- Opening Delimiter -

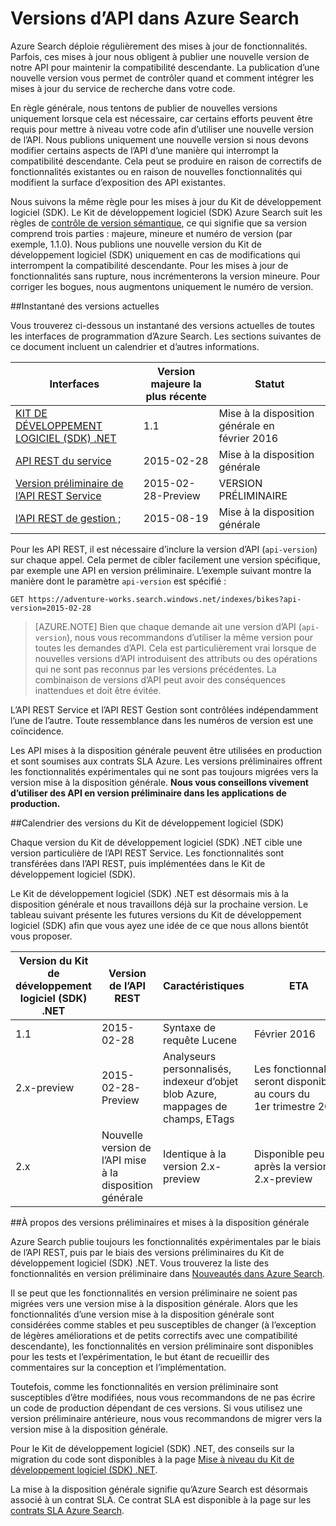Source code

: <properties
   pageTitle="Versions d’API Azure Search | Microsoft Azure | API Search"
   description="Stratégie de version pour les API REST Azure Search et la bibliothèque cliente dans le Kit de développement logiciel (SDK) .NET."
   services="search"
   documentationCenter=""
   authors="brjohnstmsft"
   manager="pablocas"
   editor=""/>

<tags
   ms.service="search"
   ms.devlang="dotnet"
   ms.workload="search"
   ms.topic="article"
   ms.tgt_pltfrm="na"
   ms.date="05/23/2016"
   ms.author="brjohnst"/>

# Versions d’API dans Azure Search

Azure Search déploie régulièrement des mises à jour de fonctionnalités. Parfois, ces mises à jour nous obligent à publier une nouvelle version de notre API pour maintenir la compatibilité descendante. La publication d’une nouvelle version vous permet de contrôler quand et comment intégrer les mises à jour du service de recherche dans votre code.

En règle générale, nous tentons de publier de nouvelles versions uniquement lorsque cela est nécessaire, car certains efforts peuvent être requis pour mettre à niveau votre code afin d’utiliser une nouvelle version de l’API. Nous publions uniquement une nouvelle version si nous devons modifier certains aspects de l’API d’une manière qui interrompt la compatibilité descendante. Cela peut se produire en raison de correctifs de fonctionnalités existantes ou en raison de nouvelles fonctionnalités qui modifient la surface d’exposition des API existantes.

Nous suivons la même règle pour les mises à jour du Kit de développement logiciel (SDK). Le Kit de développement logiciel (SDK) Azure Search suit les règles de [contrôle de version sémantique](http://semver.org/), ce qui signifie que sa version comprend trois parties : majeure, mineure et numéro de version (par exemple, 1.1.0). Nous publions une nouvelle version du Kit de développement logiciel (SDK) uniquement en cas de modifications qui interrompent la compatibilité descendante. Pour les mises à jour de fonctionnalités sans rupture, nous incrémenterons la version mineure. Pour corriger les bogues, nous augmentons uniquement le numéro de version.

##Instantané des versions actuelles 

Vous trouverez ci-dessous un instantané des versions actuelles de toutes les interfaces de programmation d’Azure Search. Les sections suivantes de ce document incluent un calendrier et d’autres informations.

Interfaces|Version majeure la plus récente|Statut
----------|-------------------------|------
[KIT DE DÉVELOPPEMENT LOGICIEL (SDK) .NET](https://msdn.microsoft.com/library/azure/dn951165.aspx)|1\.1|Mise à la disposition générale en février 2016
[API REST du service](https://msdn.microsoft.com/library/azure/dn798935.aspx)|2015-02-28|Mise à la disposition générale
[Version préliminaire de l’API REST Service](search-api-2015-02-28-preview.md)|2015-02-28-Preview|VERSION PRÉLIMINAIRE
[l’API REST de gestion ;](https://msdn.microsoft.com/library/azure/dn832684.aspx)|2015-08-19|Mise à la disposition générale

Pour les API REST, il est nécessaire d’inclure la version d’API (`api-version`) sur chaque appel. Cela permet de cibler facilement une version spécifique, par exemple une API en version préliminaire. L’exemple suivant montre la manière dont le paramètre `api-version` est spécifié :

    GET https://adventure-works.search.windows.net/indexes/bikes?api-version=2015-02-28

> [AZURE.NOTE] Bien que chaque demande ait une version d’API (`api-version`), nous vous recommandons d’utiliser la même version pour toutes les demandes d’API. Cela est particulièrement vrai lorsque de nouvelles versions d’API introduisent des attributs ou des opérations qui ne sont pas reconnus par les versions précédentes. La combinaison de versions d’API peut avoir des conséquences inattendues et doit être évitée.
> 
L’API REST Service et l’API REST Gestion sont contrôlées indépendamment l’une de l’autre. Toute ressemblance dans les numéros de version est une coïncidence.

Les API mises à la disposition générale peuvent être utilisées en production et sont soumises aux contrats SLA Azure. Les versions préliminaires offrent les fonctionnalités expérimentales qui ne sont pas toujours migrées vers la version mise à la disposition générale. **Nous vous conseillons vivement d’utiliser des API en version préliminaire dans les applications de production.**

##Calendrier des versions du Kit de développement logiciel (SDK)

Chaque version du Kit de développement logiciel (SDK) .NET cible une version particulière de l’API REST Service. Les fonctionnalités sont transférées dans l’API REST, puis implémentées dans le Kit de développement logiciel (SDK).

Le Kit de développement logiciel (SDK) .NET est désormais mis à la disposition générale et nous travaillons déjà sur la prochaine version. Le tableau suivant présente les futures versions du Kit de développement logiciel (SDK) afin que vous ayez une idée de ce que nous allons bientôt vous proposer.

Version du Kit de développement logiciel (SDK) .NET|Version de l’API REST|Caractéristiques|ETA
----------------|----------------|--------|---
1\.1|2015-02-28|Syntaxe de requête Lucene|Février 2016
2\.x-preview|2015-02-28-Preview|Analyseurs personnalisés, indexeur d’objet blob Azure, mappages de champs, ETags|Les fonctionnalités seront disponibles au cours du 1er trimestre 2016
2\.x|Nouvelle version de l’API mise à la disposition générale|Identique à la version 2.x-preview|Disponible peu après la version 2.x-preview

##À propos des versions préliminaires et mises à la disposition générale

Azure Search publie toujours les fonctionnalités expérimentales par le biais de l’API REST, puis par le biais des versions préliminaires du Kit de développement logiciel (SDK) .NET. Vous trouverez la liste des fonctionnalités en version préliminaire dans [Nouveautés dans Azure Search](search-latest-updates.md).

Il se peut que les fonctionnalités en version préliminaire ne soient pas migrées vers une version mise à la disposition générale. Alors que les fonctionnalités d’une version mise à la disposition générale sont considérées comme stables et peu susceptibles de changer (à l’exception de légères améliorations et de petits correctifs avec une compatibilité descendante), les fonctionnalités en version préliminaire sont disponibles pour les tests et l’expérimentation, le but étant de recueillir des commentaires sur la conception et l’implémentation.

Toutefois, comme les fonctionnalités en version préliminaire sont susceptibles d’être modifiées, nous vous recommandons de ne pas écrire un code de production dépendant de ces versions. Si vous utilisez une version préliminaire antérieure, nous vous recommandons de migrer vers la version mise à la disposition générale.

Pour le Kit de développement logiciel (SDK) .NET, des conseils sur la migration du code sont disponibles à la page [Mise à niveau du Kit de développement logiciel (SDK) .NET](search-dotnet-sdk-migration.md).

La mise à la disposition générale signifie qu’Azure Search est désormais associé à un contrat SLA. Ce contrat SLA est disponible à la page sur les [contrats SLA Azure Search](https://azure.microsoft.com/support/legal/sla/search/v1_0/).

<!---HONumber=AcomDC_0525_2016-->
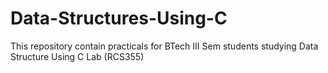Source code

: # Data-Structures-Using-C
This repository contain practicals for BTech III Sem students studying Data Structure Using C Lab (RCS355)

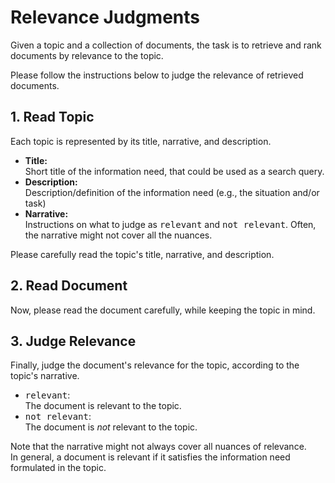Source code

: # Relevance Judgments

Given a topic and a collection of documents, the task is to retrieve and rank documents by relevance to the topic.

Please follow the instructions below to judge the relevance of retrieved documents.

## 1. Read Topic

Each topic is represented by its title, narrative, and description.

- **Title:** \
  Short title of the information need, that could be used as a search query.
- **Description:** \
  Description/definition of the information need (e.g., the situation and/or task)
- **Narrative:** \
  Instructions on what to judge as <kbd>relevant</kbd> and <kbd>not relevant</kbd>. Often, the narrative might not cover all the nuances.

Please carefully read the topic's title, narrative, and description.

## 2. Read Document

Now, please read the document carefully, while keeping the topic in mind.

## 3. Judge Relevance

Finally, judge the document's relevance for the topic, according to the topic's narrative.

- <kbd>relevant</kbd>: \
  The document is relevant to the topic.
- <kbd>not relevant</kbd>: \
  The document is _not_ relevant to the topic.

Note that the narrative might not always cover all nuances of relevance. \
In general, a document is relevant if it satisfies the information need formulated in the topic.
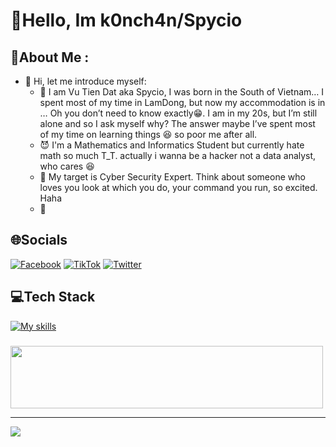 # 💫Hello, Im k0nch4n/Spycio
## 💫About Me :
- 🫣 Hi, let me introduce myself:
  + 🥇 I am Vu Tien Dat aka Spycio, I was born in the South of Vietnam… I spent most of my time in LamDong, but now my accommodation is in … Oh you don’t need to know exactly😁. I am in my 20s, but I’m still alone and so I ask myself why? The answer maybe I’ve spent most of my time on learning things 😆 so poor me after all.
  + 😈 I'm a Mathematics and Informatics Student but currently hate math so much T_T. actually i wanna be a hacker not a data analyst, who cares 😆 
  + 🐳 My target is Cyber Security Expert. Think about someone who loves you look at which you do, your command you run, so excited. Haha
  + 🎵 

## 🌐Socials
[![Facebook](https://img.shields.io/badge/Facebook-%231877F2.svg?logo=Facebook&logoColor=white)](https://www.facebook.com/s1mpl3Love) [![TikTok](https://img.shields.io/badge/TikTok-%23000000.svg?logo=TikTok&logoColor=white)](https://www.tiktok.com/@spyciokon) [![Twitter](https://img.shields.io/badge/Twitter-%231DA1F2.svg?logo=Twitter&logoColor=white)](https://twitter.com/KonSpycio) 

## 💻Tech Stack
[![My skills](https://skillicons.dev/icons?i=latex,php,python,java,mysql,javascript,r,expressjs,linux,vscode,anaconda&perline=15)](https://laxiisteam.blogspot.com)

### 
<img src="https://tryhackme-badges.s3.amazonaws.com/hackervnn40.png" width="500px" height="100px"/>

---
[![](https://visitcount.itsvg.in/api?id=tiyeume25112004&icon=8&color=9)](https://visitcount.itsvg.in)
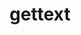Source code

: ---
title: "gettext"
layout: cache
categories: [package, v0.18.1]
meta: {"versions": ["0.21"], "compilers": ["gcc@=7.3.1", "gcc@=7.5.0", "gcc@=8.4.0"], "oss": ["amzn2", "ubuntu18.04"], "platforms": ["linux"], "targets": ["aarch64", "graviton2", "x86_64", "x86_64_v3", "x86_64_v4"], "stacks": ["aws-ahug", "aws-ahug-aarch64", "aws-isc", "aws-isc-aarch64", "build_systems", "data-vis-sdk", "e4s", "radiuss", "root", "tutorial"], "num_specs": 7, "num_specs_by_stack": {"e4s": 1, "root": 7, "aws-isc": 2, "aws-ahug": 2, "aws-ahug-aarch64": 2, "aws-isc-aarch64": 2, "radiuss": 1, "build_systems": 1, "tutorial": 2, "data-vis-sdk": 1}}
spec_details: [{"hash": "7g6rytllpv267r53rkju7hlxjll7cjsv", "compiler": "gcc@=7.5.0", "versions": ["0.21"], "os": "ubuntu18.04", "platform": "linux", "target": "x86_64", "variants": ["+bzip2", "+curses", "+git", "~libunistring", "+libxml2", "+tar", "+xz"], "stacks": ["e4s", "root"], "size": "-", "tarball": "https://binaries.spack.io/releases/v0.18.1/build_cache/linux-ubuntu18.04-x86_64/gcc-7.5.0/gettext-0.21/linux-ubuntu18.04-x86_64-gcc-7.5.0-gettext-0.21-7g6rytllpv267r53rkju7hlxjll7cjsv.spack"}, {"hash": "t4jqfd3nyctmmqxryqdw5tpemgp4qvce", "compiler": "gcc@=7.3.1", "versions": ["0.21"], "os": "amzn2", "platform": "linux", "target": "x86_64_v4", "variants": ["+bzip2", "+curses", "+git", "~libunistring", "+libxml2", "+tar", "+xz"], "stacks": ["aws-isc", "root", "aws-ahug"], "size": "-", "tarball": "https://binaries.spack.io/releases/v0.18.1/build_cache/linux-amzn2-x86_64_v4/gcc-7.3.1/gettext-0.21/linux-amzn2-x86_64_v4-gcc-7.3.1-gettext-0.21-t4jqfd3nyctmmqxryqdw5tpemgp4qvce.spack"}, {"hash": "yb537c3uuvjaifby3thi37pvvmigwpea", "compiler": "gcc@=7.3.1", "versions": ["0.21"], "os": "amzn2", "platform": "linux", "target": "graviton2", "variants": ["+bzip2", "+curses", "+git", "~libunistring", "+libxml2", "+tar", "+xz"], "stacks": ["aws-ahug-aarch64", "root", "aws-isc-aarch64"], "size": "-", "tarball": "https://binaries.spack.io/releases/v0.18.1/build_cache/linux-amzn2-graviton2/gcc-7.3.1/gettext-0.21/linux-amzn2-graviton2-gcc-7.3.1-gettext-0.21-yb537c3uuvjaifby3thi37pvvmigwpea.spack"}, {"hash": "uzvfbguyljworv4qhd3pt4ueudco2tvz", "compiler": "gcc@=7.3.1", "versions": ["0.21"], "os": "amzn2", "platform": "linux", "target": "aarch64", "variants": ["+bzip2", "+curses", "+git", "~libunistring", "+libxml2", "+tar", "+xz"], "stacks": ["aws-ahug-aarch64", "root", "aws-isc-aarch64"], "size": "-", "tarball": "https://binaries.spack.io/releases/v0.18.1/build_cache/linux-amzn2-aarch64/gcc-7.3.1/gettext-0.21/linux-amzn2-aarch64-gcc-7.3.1-gettext-0.21-uzvfbguyljworv4qhd3pt4ueudco2tvz.spack"}, {"hash": "xun7gmib5ztupdaco72llvfbpdvvnra4", "compiler": "gcc@=7.3.1", "versions": ["0.21"], "os": "amzn2", "platform": "linux", "target": "x86_64_v3", "variants": ["+bzip2", "+curses", "+git", "~libunistring", "+libxml2", "+tar", "+xz"], "stacks": ["aws-isc", "root", "aws-ahug"], "size": "-", "tarball": "https://binaries.spack.io/releases/v0.18.1/build_cache/linux-amzn2-x86_64_v3/gcc-7.3.1/gettext-0.21/linux-amzn2-x86_64_v3-gcc-7.3.1-gettext-0.21-xun7gmib5ztupdaco72llvfbpdvvnra4.spack"}, {"hash": "wuasyuujhovdcl4ymsayv65phrx35bpf", "compiler": "gcc@=7.5.0", "versions": ["0.21"], "os": "ubuntu18.04", "platform": "linux", "target": "x86_64", "variants": ["+bzip2", "+curses", "+git", "~libunistring", "+libxml2", "+tar", "+xz"], "stacks": ["radiuss", "build_systems", "tutorial", "root", "data-vis-sdk"], "size": "-", "tarball": "https://binaries.spack.io/releases/v0.18.1/build_cache/linux-ubuntu18.04-x86_64/gcc-7.5.0/gettext-0.21/linux-ubuntu18.04-x86_64-gcc-7.5.0-gettext-0.21-wuasyuujhovdcl4ymsayv65phrx35bpf.spack"}, {"hash": "yxcscicgqyjxtwuizsfvtzizgp4rwbtb", "compiler": "gcc@=8.4.0", "versions": ["0.21"], "os": "ubuntu18.04", "platform": "linux", "target": "x86_64", "variants": ["+bzip2", "+curses", "+git", "~libunistring", "+libxml2", "+tar", "+xz"], "stacks": ["tutorial", "root"], "size": "-", "tarball": "https://binaries.spack.io/releases/v0.18.1/build_cache/linux-ubuntu18.04-x86_64/gcc-8.4.0/gettext-0.21/linux-ubuntu18.04-x86_64-gcc-8.4.0-gettext-0.21-yxcscicgqyjxtwuizsfvtzizgp4rwbtb.spack"}]
---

- Closing Delimiter -

ASSIGNMENT: Your task is to copy each line of the material that contains the word "nuances".

YOUR RESPONSE:
  Instructions on what to judge as <kbd>relevant</kbd> and <kbd>not relevant</kbd>. Often, the narrative might not cover all the nuances.
Note that the narrative might not always cover all nuances of relevance. \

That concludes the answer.